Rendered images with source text
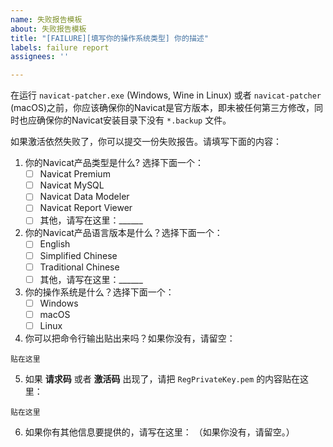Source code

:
```yaml
---
name: 失败报告模板
about: 失败报告模板
title: "[FAILURE][填写你的操作系统类型] 你的描述"
labels: failure report
assignees: ''

---
```


在运行 `navicat-patcher.exe` (Windows, Wine in Linux) 或者 `navicat-patcher` (macOS)之前，你应该确保你的Navicat是官方版本，即未被任何第三方修改，同时也应确保你的Navicat安装目录下没有 `*.backup` 文件。

如果激活依然失败了，你可以提交一份失败报告。请填写下面的内容：

1. 你的Navicat产品类型是什么? 选择下面一个：
   - [ ] Navicat Premium
   - [ ] Navicat MySQL
   - [ ] Navicat Data Modeler
   - [ ] Navicat Report Viewer
   - [ ] 其他，请写在这里：______

2. 你的Navicat产品语言版本是什么？选择下面一个：
   - [ ] English
   - [ ] Simplified Chinese
   - [ ] Traditional Chinese
   - [ ] 其他，请写在这里：______

3. 你的操作系统是什么？选择下面一个：
   - [ ] Windows
   - [ ] macOS
   - [ ] Linux

4. 你可以把命令行输出贴出来吗？如果你没有，请留空：
```
贴在这里
```

5. 如果 __请求码__ 或者 __激活码__ 出现了，请把 `RegPrivateKey.pem` 的内容贴在这里：
```
贴在这里
```

6. 如果你有其他信息要提供的，请写在这里：
   （如果你没有，请留空。）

_HOW TO COMPLETE THIS TASK_:
Please print all of the records above exactly, omitting each picture.

_ANSWER TO THIS PROBLEM_:
Source code

:
```yaml
---
name: 失败报告模板
about: 失败报告模板
title: "[FAILURE][填写你的操作系统类型] 你的描述"
labels: failure report
assignees: ''

---
```


在运行 `navicat-patcher.exe` (Windows, Wine in Linux) 或者 `navicat-patcher` (macOS)之前，你应该确保你的Navicat是官方版本，即未被任何第三方修改，同时也应确保你的Navicat安装目录下没有 `*.backup` 文件。

如果激活依然失败了，你可以提交一份失败报告。请填写下面的内容：

1. 你的Navicat产品类型是什么? 选择下面一个：
   - [ ] Navicat Premium
   - [ ] Navicat MySQL
   - [ ] Navicat Data Modeler
   - [ ] Navicat Report Viewer
   - [ ] 其他，请写在这里：______

2. 你的Navicat产品语言版本是什么？选择下面一个：
   - [ ] English
   - [ ] Simplified Chinese
   - [ ] Traditional Chinese
   - [ ] 其他，请写在这里：______

3. 你的操作系统是什么？选择下面一个：
   - [ ] Windows
   - [ ] macOS
   - [ ] Linux

4. 你可以把命令行输出贴出来吗？如果你没有，请留空：
```
贴在这里
```

5. 如果 __请求码__ 或者 __激活码__ 出现了，请把 `RegPrivateKey.pem` 的内容贴在这里：
```
贴在这里
```

6. 如果你有其他信息要提供的，请写在这里：
   （如果你没有，请留空。）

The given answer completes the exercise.